Records for the task Start Marker

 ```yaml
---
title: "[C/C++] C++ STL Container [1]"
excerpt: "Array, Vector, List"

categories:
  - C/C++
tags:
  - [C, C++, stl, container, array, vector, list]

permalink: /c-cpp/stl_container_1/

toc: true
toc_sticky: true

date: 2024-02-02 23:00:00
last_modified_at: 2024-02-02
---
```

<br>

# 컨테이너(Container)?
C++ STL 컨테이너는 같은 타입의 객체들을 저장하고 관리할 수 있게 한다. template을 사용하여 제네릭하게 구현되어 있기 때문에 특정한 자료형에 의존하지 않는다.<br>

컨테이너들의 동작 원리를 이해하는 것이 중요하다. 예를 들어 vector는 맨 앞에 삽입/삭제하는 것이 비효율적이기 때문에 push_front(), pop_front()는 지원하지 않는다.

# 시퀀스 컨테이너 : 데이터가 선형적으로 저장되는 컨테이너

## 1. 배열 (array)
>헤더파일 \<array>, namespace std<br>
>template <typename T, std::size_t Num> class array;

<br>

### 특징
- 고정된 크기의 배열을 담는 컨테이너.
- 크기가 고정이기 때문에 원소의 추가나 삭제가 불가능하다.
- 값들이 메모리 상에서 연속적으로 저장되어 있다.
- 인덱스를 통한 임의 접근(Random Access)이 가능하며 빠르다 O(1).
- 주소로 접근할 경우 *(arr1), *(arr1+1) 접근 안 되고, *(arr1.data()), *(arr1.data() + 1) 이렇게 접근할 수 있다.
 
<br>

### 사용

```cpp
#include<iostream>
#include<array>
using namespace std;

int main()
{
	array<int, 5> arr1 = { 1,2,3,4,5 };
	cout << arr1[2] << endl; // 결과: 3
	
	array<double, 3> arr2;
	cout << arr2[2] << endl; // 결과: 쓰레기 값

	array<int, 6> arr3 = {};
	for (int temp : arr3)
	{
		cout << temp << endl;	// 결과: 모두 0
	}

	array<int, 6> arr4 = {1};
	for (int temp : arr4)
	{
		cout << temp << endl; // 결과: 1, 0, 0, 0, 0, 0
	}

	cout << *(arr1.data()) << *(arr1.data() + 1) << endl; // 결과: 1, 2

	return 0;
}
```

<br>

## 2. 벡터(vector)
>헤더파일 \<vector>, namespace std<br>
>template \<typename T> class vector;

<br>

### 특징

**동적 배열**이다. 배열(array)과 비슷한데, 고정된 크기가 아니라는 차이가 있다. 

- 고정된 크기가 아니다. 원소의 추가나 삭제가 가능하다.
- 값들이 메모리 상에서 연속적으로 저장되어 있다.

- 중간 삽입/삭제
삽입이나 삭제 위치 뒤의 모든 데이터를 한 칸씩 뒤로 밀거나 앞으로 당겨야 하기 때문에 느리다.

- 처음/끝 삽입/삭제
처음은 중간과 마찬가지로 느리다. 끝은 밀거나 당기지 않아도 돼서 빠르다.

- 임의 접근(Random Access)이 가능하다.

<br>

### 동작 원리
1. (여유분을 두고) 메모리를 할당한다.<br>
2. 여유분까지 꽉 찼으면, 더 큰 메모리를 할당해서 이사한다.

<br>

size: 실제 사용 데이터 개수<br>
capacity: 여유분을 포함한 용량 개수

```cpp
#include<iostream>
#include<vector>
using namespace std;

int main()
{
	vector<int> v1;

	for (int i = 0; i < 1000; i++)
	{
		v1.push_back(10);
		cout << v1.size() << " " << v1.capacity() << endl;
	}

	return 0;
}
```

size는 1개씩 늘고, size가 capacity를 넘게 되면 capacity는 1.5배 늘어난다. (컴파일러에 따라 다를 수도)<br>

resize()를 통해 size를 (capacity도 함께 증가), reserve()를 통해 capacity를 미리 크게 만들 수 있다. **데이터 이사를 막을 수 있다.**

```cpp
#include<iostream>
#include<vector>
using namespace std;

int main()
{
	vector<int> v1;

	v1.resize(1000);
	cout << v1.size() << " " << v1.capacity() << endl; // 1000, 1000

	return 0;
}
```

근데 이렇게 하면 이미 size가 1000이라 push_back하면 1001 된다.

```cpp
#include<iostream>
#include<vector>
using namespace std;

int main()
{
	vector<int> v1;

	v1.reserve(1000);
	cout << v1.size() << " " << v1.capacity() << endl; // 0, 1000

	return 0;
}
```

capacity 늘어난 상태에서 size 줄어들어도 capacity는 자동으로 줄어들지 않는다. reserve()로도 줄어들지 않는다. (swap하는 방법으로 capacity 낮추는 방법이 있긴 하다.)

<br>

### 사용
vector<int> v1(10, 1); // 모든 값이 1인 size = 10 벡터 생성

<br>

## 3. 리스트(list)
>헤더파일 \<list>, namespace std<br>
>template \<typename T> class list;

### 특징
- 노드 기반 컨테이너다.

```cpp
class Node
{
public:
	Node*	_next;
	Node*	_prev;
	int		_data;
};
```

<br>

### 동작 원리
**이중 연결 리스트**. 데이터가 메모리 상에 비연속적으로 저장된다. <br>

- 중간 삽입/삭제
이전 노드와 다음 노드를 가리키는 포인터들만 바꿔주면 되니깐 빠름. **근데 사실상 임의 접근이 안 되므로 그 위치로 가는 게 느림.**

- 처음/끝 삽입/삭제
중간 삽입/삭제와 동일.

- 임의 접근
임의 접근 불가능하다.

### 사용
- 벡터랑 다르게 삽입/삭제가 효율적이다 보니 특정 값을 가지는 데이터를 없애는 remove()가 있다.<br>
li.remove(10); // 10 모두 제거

Records for the task End Marker

When a line in the records above holds "헤더파일", that line is to be reported.

Completed task ▸
>헤더파일 \<array>, namespace std<br>
>헤더파일 \<vector>, namespace std<br>
>헤더파일 \<list>, namespace std<br>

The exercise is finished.